== WORK ITEM ==
Look for "into" in the listing below. Gather each line that contains it.

....................

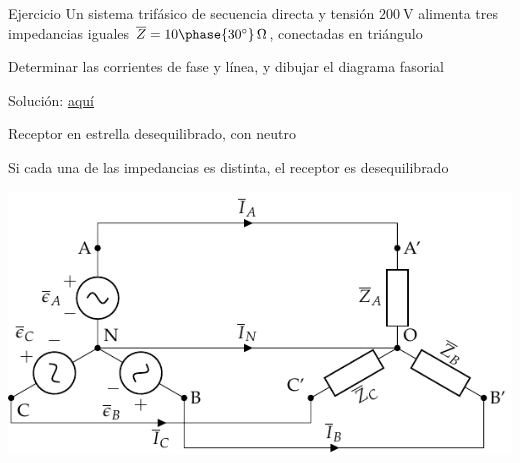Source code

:\documentclass[aspectratio=169, usenames,svgnames,dvipsnames]{beamer}
\begin{document}

\begin{frame}{Ejercicio}
    \vspace{19mm}
    Un sistema trifásico de secuencia directa y tensión $\qty{200}{\volt}$ alimenta tres impedancias iguales $\overline{Z}=10\phase{30^\circ}\,\Omega$, conectadas en triángulo

    \vspace{5mm}
    Determinar las corrientes de fase y línea, y dibujar el diagrama fasorial

    \vspace{28mm}
    \alert{Solución}: \href{https://raw.githubusercontent.com/ETSIDI-IE/tc/master/docs/ejercicios_clase/TC1_03_Ejemplo_3_3_libro_LBB.pdf}{aquí}
\end{frame}


\begin{frame}{Receptor en estrella desequilibrado, \hspace{3mm}con neutro}

    \vspace{2mm}
    Si cada una de las impedancias es distinta, el receptor es \alert{desequilibrado}

    \vspace{-2mm}
    \begin{center}
        \includegraphics[width=.9\linewidth]{../figs/EstrellaDesequilibrado.pdf}
    \end{center}
\end{frame}

\end{document}
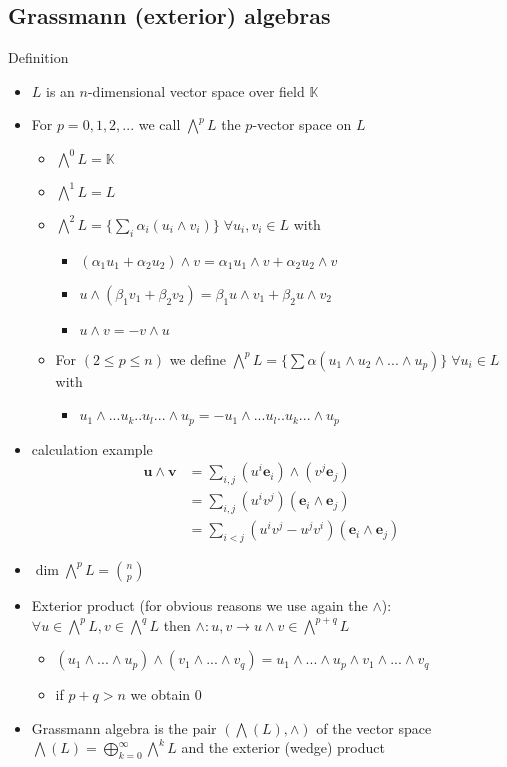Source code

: \documentclass[../main.tex]{subfiles}
\begin{document}
\begin{itemize}
\subsection{Grassmann (exterior) algebras}
Definition
\begin{itemize}
\item $L$ is an $n$-dimensional vector space over field $\mathbb{K}$
\item For $p=0,1,2,...$ we call $\bigwedge^pL$ the $p$-vector space on $L$
\begin{itemize}
\item $\bigwedge^0L=\mathbb{K}$
\item $\bigwedge^1L=L$
\item $\bigwedge^2L=\{\sum_i\alpha_i(u_i\wedge v_i)\}\; \forall u_i, v_i \in L$ with
\begin{itemize}
\item $(\alpha_1u_1+\alpha_2u_2)\wedge v=\alpha_1u_1\wedge v+\alpha_2u_2\wedge v$
\item $u\wedge (\beta_1v_1+\beta_2v_2)=\beta_1u\wedge v_1+\beta_2u\wedge v_2$
\item $u\wedge v=-v\wedge u$
\end{itemize}
\item For $(2\le p \le n)$ we define $\bigwedge^pL=\{\sum\alpha(u_1\wedge u_2\wedge...\wedge u_p)\}\; \forall u_i \in L$ with
\begin{itemize}
\item $u_1\wedge...u_k.. u_l...\wedge u_p=-u_1\wedge...u_l.. u_k...\wedge u_p$
\end{itemize}
\end{itemize}
\item calculation example
\begin{align}
\mathbf{u}\wedge\mathbf{v}
&=\sum_{i,j}(u^i\mathbf{e}_i)\wedge(v^j\mathbf{e}_j)\\
&=\sum_{i,j}(u^iv^j)(\mathbf{e}_i\wedge\mathbf{e}_j)\\
&=\sum_{i<j}(u^iv^j-u^jv^i)(\mathbf{e}_i\wedge\mathbf{e}_j)
\end{align}
\item $\dim \bigwedge^pL=\binom{n}{p}$
\item Exterior product (for obvious reasons we use again the $\wedge$): $\forall u\in\bigwedge^pL, v\in\bigwedge^qL$ then  $\wedge: u,v\rightarrow u\wedge v\in\bigwedge^{p+q}L$
\begin{itemize}
\item $(u_1\wedge...\wedge u_p)\wedge(v_1\wedge...\wedge v_q)=u_1\wedge...\wedge u_p\wedge v_1\wedge...\wedge v_q$
\item if $p+q>n$ we obtain 0
\end{itemize}
\item Grassmann algebra is the pair $(\bigwedge(L),\wedge)$ of the vector space $\bigwedge(L) = \bigoplus_{k=0}^\infty \bigwedge^kL$ and the exterior (wedge) product
\end{itemize}


\end{itemize}
\end{document}
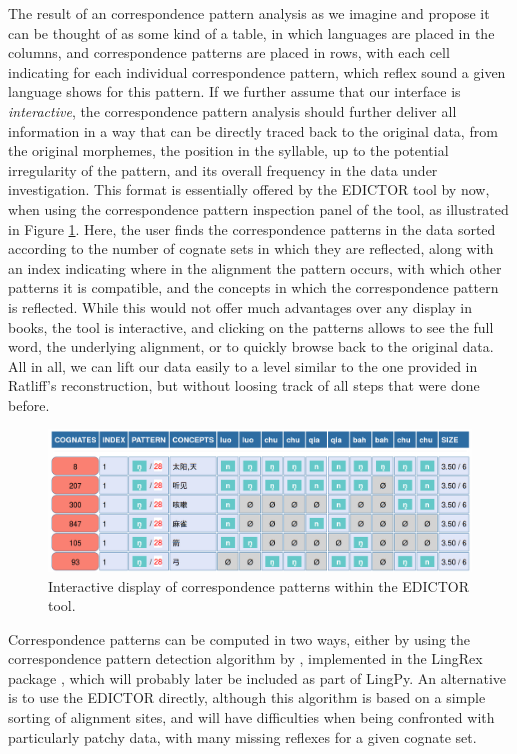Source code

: \documentclass[xetex,svgnames]{scrartcl}
\begin{document}
The result of an correspondence pattern analysis as we imagine and propose it can be thought of as
some kind of a table, in which languages are placed in the columns, and correspondence patterns are
placed in rows, with each cell indicating for each individual correspondence pattern, which reflex
sound a given language shows for this pattern. If we further assume that our interface is
\emph{interactive}, the correspondence pattern analysis should further deliver all information in a
way that can be directly traced back to the original data, from the original morphemes, the position
in the syllable, up to the potential irregularity of the pattern, and its overall frequency in the
data under investigation. This format is essentially offered by the EDICTOR tool by now, when using
the correspondence pattern inspection panel of the tool, as illustrated in Figure \ref{fig:ede}.
Here, the user finds the correspondence patterns in the data sorted according to the number of
cognate sets in which they are reflected, along with an index indicating where in the alignment the
pattern occurs, with which other patterns it is compatible, and the concepts in which the
correspondence pattern is reflected. While this would not offer much advantages over any display in
books, the tool is interactive, and clicking on the patterns allows to see the full word, the
underlying alignment, or to quickly browse back to the original data. All in all, we can lift our
data easily to a level similar to the one provided in Ratliff's reconstruction, but without loosing
track of all steps that were done before.

\begin{figure}
  \centering
  \includegraphics[width=\textwidth]{edictor-hn.png}
  \caption{Interactive display of correspondence patterns within the EDICTOR tool.}
  \label{fig:ede}
\end{figure}

Correspondence patterns can be computed in two ways, either by using the correspondence pattern
detection algorithm by \citet{List2019a}, implemented in the LingRex package \citep{List2018j},
which will probably later be included as part of LingPy. An alternative is to use the EDICTOR
directly, although this algorithm is based on a simple sorting of alignment sites, and will have
difficulties when being confronted with particularly patchy data, with many missing reflexes for a
given cognate set.
\end{document}
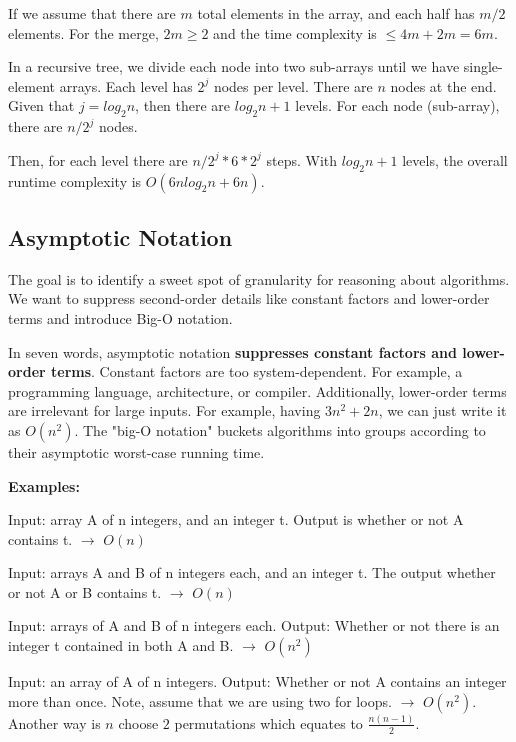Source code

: \documentclass[11pt]{article}
\begin{document}
If we assume that there are $m$ total elements in the array, and each half has $m/2$ elements. For the merge, $2m \geq 2$ and the time complexity is $\leq 4m + 2m = 6m$.

In a recursive tree, we divide each node into two sub-arrays until we have single-element arrays. Each level has $2^j$ nodes per level. There are $n$ nodes at the end. Given that $j = log_2n$, then there are $log_2n+1$ levels. For each node (sub-array), there are $n/2^j$ nodes.

Then, for each level there are $n/2^j * 6 * 2^j$ steps. With $log_2n+1$ levels, the overall runtime complexity is $O(6nlog_2n + 6n)$.

\vspace{11pt}
\subsection{Asymptotic Notation}
\vspace{11pt}

The goal is to identify a sweet spot of granularity for reasoning about algorithms. We want to suppress second-order details like constant factors and lower-order terms and introduce Big-O notation.

In seven words, asymptotic notation \textbf{suppresses constant factors and lower-order terms}. Constant factors are too system-dependent. For example, a programming language, architecture, or compiler. Additionally, lower-order terms are irrelevant for large inputs. For example, having $3n^2+2n$, we can just write it as $O(n^2)$. The "big-O notation" buckets algorithms into groups according to their asymptotic worst-case running time.

\vspace{11pt}
\textbf{Examples:}

Input: array A of n integers, and an integer t. Output is whether or not A contains t. $\to$ $O(n)$

Input: arrays A and B of n integers each, and an integer t. The output whether or not A or B contains t. $\to$ $O(n)$

Input: arrays of A and B of n integers each. Output: Whether or not there is an integer t contained in both A and B. $\to$ $O(n^2)$

Input: an array of A of n integers. Output: Whether or not A contains an integer more than once. Note, assume that we are using two for loops. $\to$ $O(n^2)$. Another way is $n$ choose $2$ permutations which equates to $\frac{n(n-1)}{2}$.
\end{document}
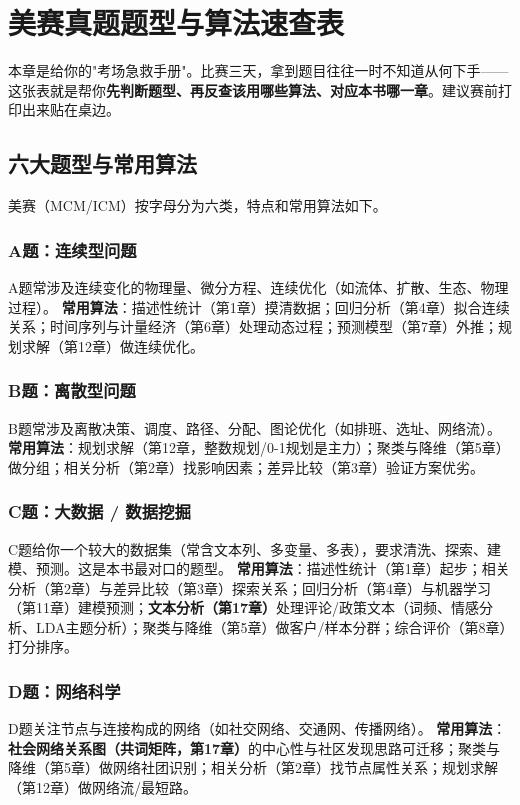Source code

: \chapter{美赛真题题型与算法速查表}

本章是给你的"考场急救手册"。比赛三天，拿到题目往往一时不知道从何下手——这张表就是帮你\textbf{先判断题型、再反查该用哪些算法、对应本书哪一章}。建议赛前打印出来贴在桌边。

\section{六大题型与常用算法}

美赛（MCM/ICM）按字母分为六类，特点和常用算法如下。

\subsection{A题：连续型问题}
A题常涉及连续变化的物理量、微分方程、连续优化（如流体、扩散、生态、物理过程）。
\textbf{常用算法}：描述性统计（第1章）摸清数据；回归分析（第4章）拟合连续关系；时间序列与计量经济（第6章）处理动态过程；预测模型（第7章）外推；规划求解（第12章）做连续优化。

\subsection{B题：离散型问题}
B题常涉及离散决策、调度、路径、分配、图论优化（如排班、选址、网络流）。
\textbf{常用算法}：规划求解（第12章，整数规划/0-1规划是主力）；聚类与降维（第5章）做分组；相关分析（第2章）找影响因素；差异比较（第3章）验证方案优劣。

\subsection{C题：大数据 / 数据挖掘}
C题给你一个较大的数据集（常含文本列、多变量、多表），要求清洗、探索、建模、预测。这是本书最对口的题型。
\textbf{常用算法}：描述性统计（第1章）起步；相关分析（第2章）与差异比较（第3章）探索关系；回归分析（第4章）与机器学习（第11章）建模预测；\textbf{文本分析（第17章）}处理评论/政策文本（词频、情感分析、LDA主题分析）；聚类与降维（第5章）做客户/样本分群；综合评价（第8章）打分排序。

\subsection{D题：网络科学}
D题关注节点与连接构成的网络（如社交网络、交通网、传播网络）。
\textbf{常用算法}：\textbf{社会网络关系图（共词矩阵，第17章）}的中心性与社区发现思路可迁移；聚类与降维（第5章）做网络社团识别；相关分析（第2章）找节点属性关系；规划求解（第12章）做网络流/最短路。

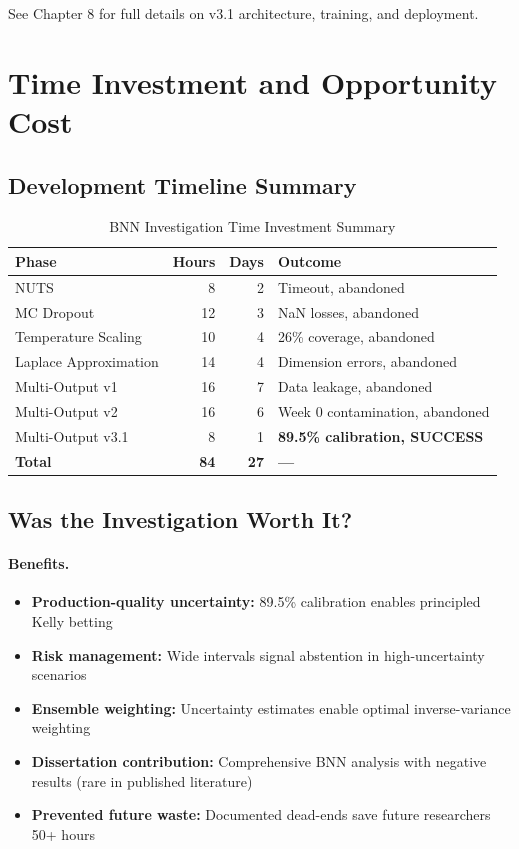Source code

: See Chapter 8 for full details on v3.1 architecture, training, and deployment.

\section{Time Investment and Opportunity Cost}

\subsection{Development Timeline Summary}

\begin{table}[!ht]
\centering
\caption{BNN Investigation Time Investment Summary}
\label{tab:time-investment}
\begin{tabular}{@{} l r r l @{}}
\toprule
\textbf{Phase}  & \textbf{Hours}  & \textbf{Days}  & \textbf{Outcome} \\
\midrule
NUTS & 8 & 2 & Timeout, abandoned \\
MC Dropout & 12 & 3 & NaN losses, abandoned \\
Temperature Scaling & 10 & 4 & 26\% coverage, abandoned \\
Laplace Approximation & 14 & 4 & Dimension errors, abandoned \\
Multi-Output v1 & 16 & 7 & Data leakage, abandoned \\
Multi-Output v2 & 16 & 6 & Week 0 contamination, abandoned \\
Multi-Output v3.1 & 8 & 1 & \textbf{89.5\% calibration, SUCCESS} \\
\midrule
\textbf{Total} & \textbf{84} & \textbf{27} & \textbf{---} \\
\bottomrule
\end{tabular}
\end{table}

\subsection{Was the Investigation Worth It?}

\paragraph{Benefits.}
\begin{itemize}
  \item \textbf{Production-quality uncertainty:} 89.5\% calibration enables principled Kelly betting
  \item \textbf{Risk management:} Wide intervals signal abstention in high-uncertainty scenarios
  \item \textbf{Ensemble weighting:} Uncertainty estimates enable optimal inverse-variance weighting
  \item \textbf{Dissertation contribution:} Comprehensive BNN analysis with negative results (rare in published literature)
  \item \textbf{Prevented future waste:} Documented dead-ends save future researchers 50+ hours
\end{itemize}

....................

== EXERCISE RESULT ==
In a recursive tree, we divide each node into two sub-arrays until we have single-element arrays. Each level has $2^j$ nodes per level. There are $n$ nodes at the end. Given that $j = log_2n$, then there are $log_2n+1$ levels. For each node (sub-array), there are $n/2^j$ nodes.
In seven words, asymptotic notation \textbf{suppresses constant factors and lower-order terms}. Constant factors are too system-dependent. For example, a programming language, architecture, or compiler. Additionally, lower-order terms are irrelevant for large inputs. For example, having $3n^2+2n$, we can just write it as $O(n^2)$. The "big-O notation" buckets algorithms into groups according to their asymptotic worst-case running time.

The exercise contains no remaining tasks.